I recently came across some interesting reading on one of my favorite sites and I thought I'd share since it definitely spoke to me. I'm not that great at linking but it's from a site called Stuff Christians Like.
When I am bad, God does not love me and gives me bad times. When I am good, God loves me and gives me good times."
Christians often let this dangerous belief seep into their lives. No one sets out to design a works-based God, it just sort of happens. When you do well on a test, your teacher is happy with you. When you try hard in a game, your coach is happy with you. When you do all your chores around the house, your spouse is happy with you. When you finish the project early, your boss is happy with you. It's very easy to find examples in our lives of cause and effect relationships. Areas where if we do something deemed as "good," we are rewarded with something good. That makes sense. That is a logical way to look at life. And so we start to naturally and quietly apply that same filter to God.
But here's the thing, God is weird. I know that does not sound theological, but He is. He does not operate like us. His ways are different. Sometimes He gives us seemingly horrible things because He loves us. That is a weird sentence that begs further explanation.
(If you've never read the story of the prodigal son, here's a one sentence recap: Young son runs away from home to spend his inheritance on hookers and comes back broke but is thrown a party by a father that is overwhelmed he is still alive.)
I missed a word the first 100 times I read this story. The word I am talking about is "famine." Here is what Luke 15:14 says:
After he had spent everything, there was a severe famine in that whole country, and he began to be in need.
Did you ever wonder why he needed a severe famine before he began to be in need? I mean he had nothing. His money was gone. His friends were presumably gone. He had nothing and was nothing, but that was not enough for him. He needed the famine to hit rock bottom. He needed the famine as the final straw that broke his stubborn back. And I did too.
I think God is in the famine giving business. I think in the prodigal son story He gave the son that famine. He funded the downfall by not refusing to give the son his money. Certainly he knew the son's intentions and yet he gave him the money anyway. He even helped create a famine moment for the older brother. Did you ever notice that? He didn't invite the older brother to the party initially. He says get a robe, slaughter a calf but never "and go tell his older brother to come." He broke the older brother by throwing that party for the son and he knew it. When the older brother comes home and realizes his messup brother is back, he angrily says:
'Look! All these years I've been slaving for you and never disobeyed your orders. Yet you never gave me even a young goat so I could celebrate with my friends.'
That's not just an angry relative yelling at a father. That is a man standing in the middle of a famine, a moment during which everything he knows about life has been proven incorrect. Good deeds don't equal good rewards. His world is upside down.

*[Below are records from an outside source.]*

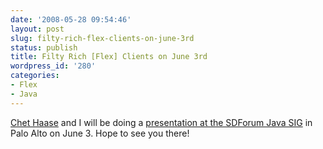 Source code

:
 ```yaml
---
date: '2008-05-28 09:54:46'
layout: post
slug: filty-rich-flex-clients-on-june-3rd
status: publish
title: Filty Rich [Flex] Clients on June 3rd
wordpress_id: '280'
categories:
- Flex
- Java
---
```


[Chet Haase](http://graphics-geek.blogspot.com/) and I will be doing a [presentation at the SDForum Java SIG](http://sdforumjavasig.wordpress.com/2008/05/19/filty-rich-flex-clients-with-james-ward-and-chet-haase-june-3-2008/) in Palo Alto on June 3.  Hope to see you there!
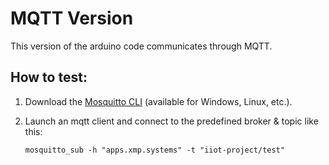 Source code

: # MQTT Version

This version of the arduino code communicates through MQTT.

## How to test:

1. Download the [Mosquitto CLI](https://mosquitto.org/download/) (available for Windows, Linux, etc.).

2. Launch an mqtt client and connect to the predefined broker & topic like this:

    ```
    mosquitto_sub -h "apps.xmp.systems" -t "iiot-project/test"
    ```

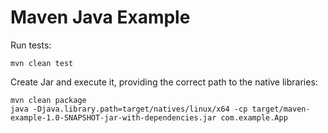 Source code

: # Maven Java Example

Run tests:
```
mvn clean test
```

Create Jar and execute it, providing the correct path to the native libraries:
```
mvn clean package
java -Djava.library.path=target/natives/linux/x64 -cp target/maven-example-1.0-SNAPSHOT-jar-with-dependencies.jar com.example.App
```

Why does God give us famine moments? Because there is nothing He won't do to draw us close to Him. Would the God that killed His son to get closer to us find it too cruel to throw you into a famine? Would the God that watched His only son hang on a cross find it too harsh to bring you to the bottom of a dark pit if that's where you would call out for light? I don't think so.

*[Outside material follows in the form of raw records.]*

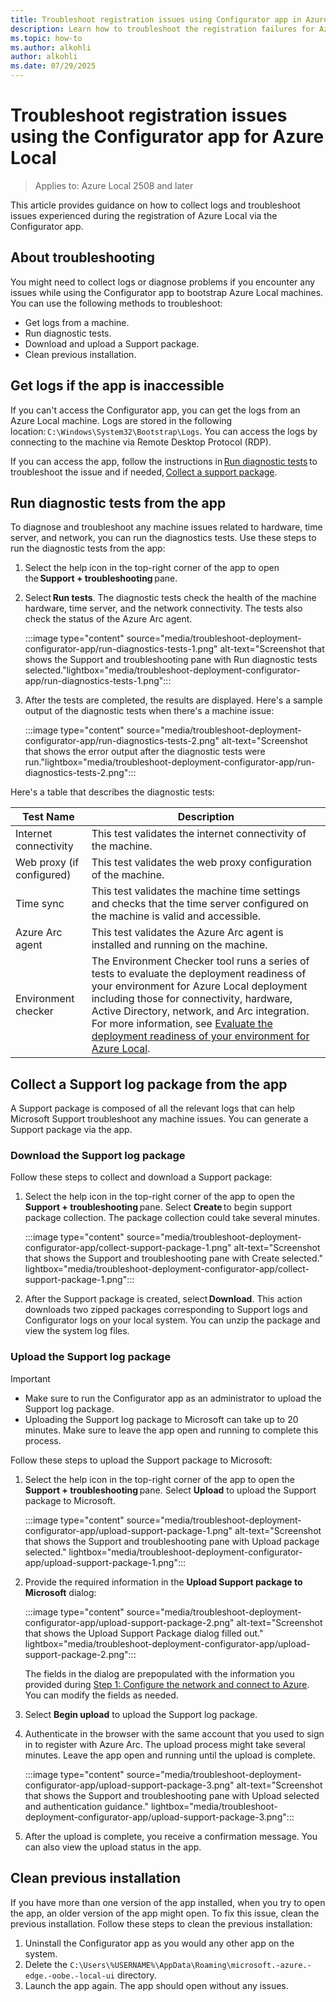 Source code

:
 ```yaml
---
title: Troubleshoot registration issues using Configurator app in Azure Local
description: Learn how to troubleshoot the registration failures for Azure Local when using the Configurator app.
ms.topic: how-to
ms.author: alkohli
author: alkohli
ms.date: 07/29/2025
---
```



# Troubleshoot registration issues using the Configurator app for Azure Local

> Applies to: Azure Local 2508 and later

This article provides guidance on how to collect logs and troubleshoot issues experienced during the registration of Azure Local via the Configurator app.

## About troubleshooting

You might need to collect logs or diagnose problems if you encounter any issues while using the Configurator app to bootstrap Azure Local machines. You can use the following methods to troubleshoot:

- Get logs from a machine.
- Run diagnostic tests.
- Download and upload a Support package.
- Clean previous installation.

## Get logs if the app is inaccessible

If you can't access the Configurator app, you can get the logs from an Azure Local machine. Logs are stored in the following location: `C:\Windows\System32\Bootstrap\Logs`. You can access the logs by connecting to the machine via Remote Desktop Protocol (RDP).

If you can access the app, follow the instructions in [Run diagnostic tests](#run-diagnostic-tests-from-the-app) to troubleshoot the issue and if needed, [Collect a support package](#collect-a-support-log-package-from-the-app).

## Run diagnostic tests from the app

To diagnose and troubleshoot any machine issues related to hardware, time server, and network, you can run the diagnostics tests. Use these steps to run the diagnostic tests from the app:

1. Select the help icon in the top-right corner of the app to open the **Support + troubleshooting** pane.

1. Select **Run tests**. The diagnostic tests check the health of the machine hardware, time server, and the network connectivity. The tests also check the status of the Azure Arc agent.

   :::image type="content" source="media/troubleshoot-deployment-configurator-app/run-diagnostics-tests-1.png" alt-text="Screenshot that shows the Support and troubleshooting pane with Run diagnostic tests selected."lightbox="media/troubleshoot-deployment-configurator-app/run-diagnostics-tests-1.png":::

1. After the tests are completed, the results are displayed. Here's a sample output of the diagnostic tests when there's a machine issue:

   :::image type="content" source="media/troubleshoot-deployment-configurator-app/run-diagnostics-tests-2.png" alt-text="Screenshot that shows the error output after the diagnostic tests were run."lightbox="media/troubleshoot-deployment-configurator-app/run-diagnostics-tests-2.png":::

Here's a table that describes the diagnostic tests:

| Test Name                        | Description                                                               |
|----------------------------------|-----------------------------------------------------------------------|
| Internet connectivity            | This test validates the internet connectivity of the machine. |
| Web proxy (if configured)        | This test validates the web proxy configuration of the machine.  |
| Time sync                        | This test validates the machine time settings and checks that the time server configured on the machine is valid and accessible.                   |
| Azure Arc agent                  | This test validates the Azure Arc agent is installed and running on the machine. |
| Environment checker              | The Environment Checker tool runs a series of tests to evaluate the deployment readiness of your environment for Azure Local deployment including those for connectivity, hardware, Active Directory, network, and Arc integration. For more information, see [Evaluate the deployment readiness of your environment for Azure Local](../manage/use-environment-checker.md#about-the-environment-checker-tool). |

## Collect a Support log package from the app

A Support package is composed of all the relevant logs that can help Microsoft Support troubleshoot any machine issues. You can generate a Support package via the app.

### Download the Support log package

Follow these steps to collect and download a Support package:

1. Select the help icon in the top-right corner of the app to open the **Support + troubleshooting** pane. Select **Create** to begin support package collection. The package collection could take several minutes.

   :::image type="content" source="media/troubleshoot-deployment-configurator-app/collect-support-package-1.png" alt-text="Screenshot that shows the Support and troubleshooting pane with Create selected." lightbox="media/troubleshoot-deployment-configurator-app/collect-support-package-1.png":::

1. After the Support package is created, select **Download**. This action downloads two zipped packages corresponding to Support logs and Configurator logs on your local system. You can unzip the package and view the system log files.

### Upload the Support log package

> [!IMPORTANT]
> - Make sure to run the Configurator app as an administrator to upload the Support log package.
> - Uploading the Support log package to Microsoft can take up to 20 minutes. Make sure to leave the app open and running to complete this process.

Follow these steps to upload the Support package to Microsoft:

1. Select the help icon in the top-right corner of the app to open the **Support + troubleshooting** pane. Select **Upload** to upload the Support package to Microsoft.

   :::image type="content" source="media/troubleshoot-deployment-configurator-app/upload-support-package-1.png" alt-text="Screenshot that shows the Support and troubleshooting pane with Upload package selected." lightbox="media/troubleshoot-deployment-configurator-app/upload-support-package-1.png":::

1. Provide the required information in the **Upload Support package to Microsoft** dialog:

   :::image type="content" source="media/troubleshoot-deployment-configurator-app/upload-support-package-2.png" alt-text="Screenshot that shows the Upload Support Package dialog filled out." lightbox="media/troubleshoot-deployment-configurator-app/upload-support-package-2.png":::

    The fields in the dialog are prepopulated with the information you provided during [Step 1: Configure the network and connect to Azure](../deploy/deployment-without-azure-arc-gateway.md#basics-tab). You can modify the fields as needed.

1. Select **Begin upload** to upload the Support log package.
1. Authenticate in the browser with the same account that you used to sign in to register with Azure Arc. The upload process might take several minutes. Leave the app open and running until the upload is complete.

   :::image type="content" source="media/troubleshoot-deployment-configurator-app/upload-support-package-3.png" alt-text="Screenshot that shows the Support and troubleshooting pane with Upload selected and authentication guidance." lightbox="media/troubleshoot-deployment-configurator-app/upload-support-package-3.png":::

1. After the upload is complete, you receive a confirmation message. You can also view the upload status in the app.

## Clean previous installation

If you have more than one version of the app installed, when you try to open the app, an older version of the app might open. To fix this issue, clean the previous installation. Follow these steps to clean the previous installation:

1. Uninstall the Configurator app as you would any other app on the system.
1. Delete the `C:\Users\%USERNAME%\AppData\Roaming\microsoft.-azure.-edge.-oobe.-local-ui` directory.
1. Launch the app again. The app should open without any issues.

Chances are, you know someone in your life that is in the middle of a famine. If you do, please don't try to rescue them. Don't try to pull them out of it or Bible verse them out of it. Go stand in it with them. If they are hungry, go be hungry beside them. If they are drowning, let the ocean sweep you up too. They might be right where God wants them. They might be standing in His embrace without even knowing it. Tell them about the gift of famines. They might not understand but tell them that God loves them. And He will do anything to show them that.
Maybe you're in a famine right now. Maybe right now in Houston or California or Singapore or London or New Zealand you're the reason I was supposed to write this. I can't stand in your famine because I'm a thousand miles away but there's something God wants you to know - He loves this. This doesn't have to be about failure. His love is not only expressed through goodness. Sometimes deep love is expressed through deep storms. But He loves you.

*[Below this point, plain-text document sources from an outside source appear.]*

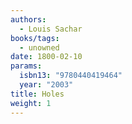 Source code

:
 ```yaml
---
authors:
  - Louis Sachar
books/tags:
  - unowned
date: 1800-02-10
params:
  isbn13: "9780440419464"
  year: "2003"
title: Holes
weight: 1
---
```


<!--more-->

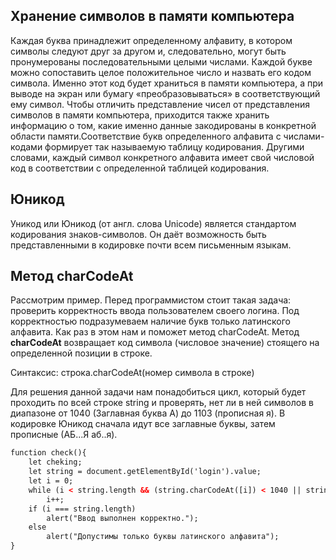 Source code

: ## Хранение символов в памяти компьютера

Каждая буква принадлежит определенному алфавиту, в котором символы следуют друг за другом и, следовательно, могут быть пронумерованы последовательными целыми числами. 
Каждой букве можно сопоставить целое положительное число и назвать его кодом символа. Именно этот код будет храниться в памяти компьютера, а при выводе на экран или 
бумагу «преобразовываться» в соответствующий ему символ. Чтобы отличить представление чисел от представления символов в памяти компьютера, приходится также хранить 
информацию о том, какие именно данные закодированы в конкретной области памяти.Соответствие букв определенного алфавита с числами-кодами формирует так называемую 
таблицу кодирования. Другими словами, каждый символ конкретного алфавита имеет свой числовой код в соответствии с определенной таблицей кодирования.

## Юникод

Уникод или Юникод (от англ. слова Unicode) является стандартом кодирования знаков-символов. Он даёт возможность быть представленными в кодировке почти всем письменным языкам.

## Метод charCodeAt

Рассмотрим пример. Перед программистом стоит такая задача: проверить корректность ввода пользователем своего логина. Под корректностью подразумеваем наличие букв только
латинского алфавита. Как раз в этом нам и поможет метод charCodeAt.
Метод **charCodeAt** возвращает код символа (числовое значение) стоящего на определенной позиции в строке.

Синтаксис: строка.charCodeAt(номер символа в строке)

Для решения данной задачи нам понадобиться цикл, который будет проходить по всей строке string и проверять, нет ли в ней символов в диапазоне от 1040 (Заглавная буква А) до
1103 (прописная я). В кодировке Юникод сначала идут все заглавные буквы, затем прописные (АБ...Я аб..я). 

```html
function check(){
    let cheking;
    let string = document.getElementById('login').value;
    let i = 0;
    while (i < string.length && (string.charCodeAt([i]) < 1040 || string.charCodeAt([i]) > 1103))
        i++;
    if (i === string.length)
        alert("Ввод выполнен корректно.");
    else 
        alert("Допустимы только буквы латинского алфавита");
}
```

I really relate to feeling as though God punishes when we are bad and rewards when we are good. I can't help but wonder if maybe I hadn't decided to step down as a sunday school teacher would I have had to go through some of the things I have recently.
(before I go on my bronchitis is slowly healing, and my mother is safe at home with medicine thanks for all the prayers).
It's incredible to me that God can love me no matter how horribly self pitying I am, no matter how much anger is in my heart, nor how much doubt I face. He's still there loving me and holding me. I love the picture the writer expresses of seeing someone in a famine instead of trying to get them out of it stand with them through it. I feel like I may be in a spiritual famine in which as I have discussed before I feel as though I'm on the brink of something but I'm not sure what or even how to go about finding out. I am still very unsure of my place in life right now. I feel like I'm supposed to be doing more I just wish I knew what it was. I was spoken to through this message. God is good, and I must be patient.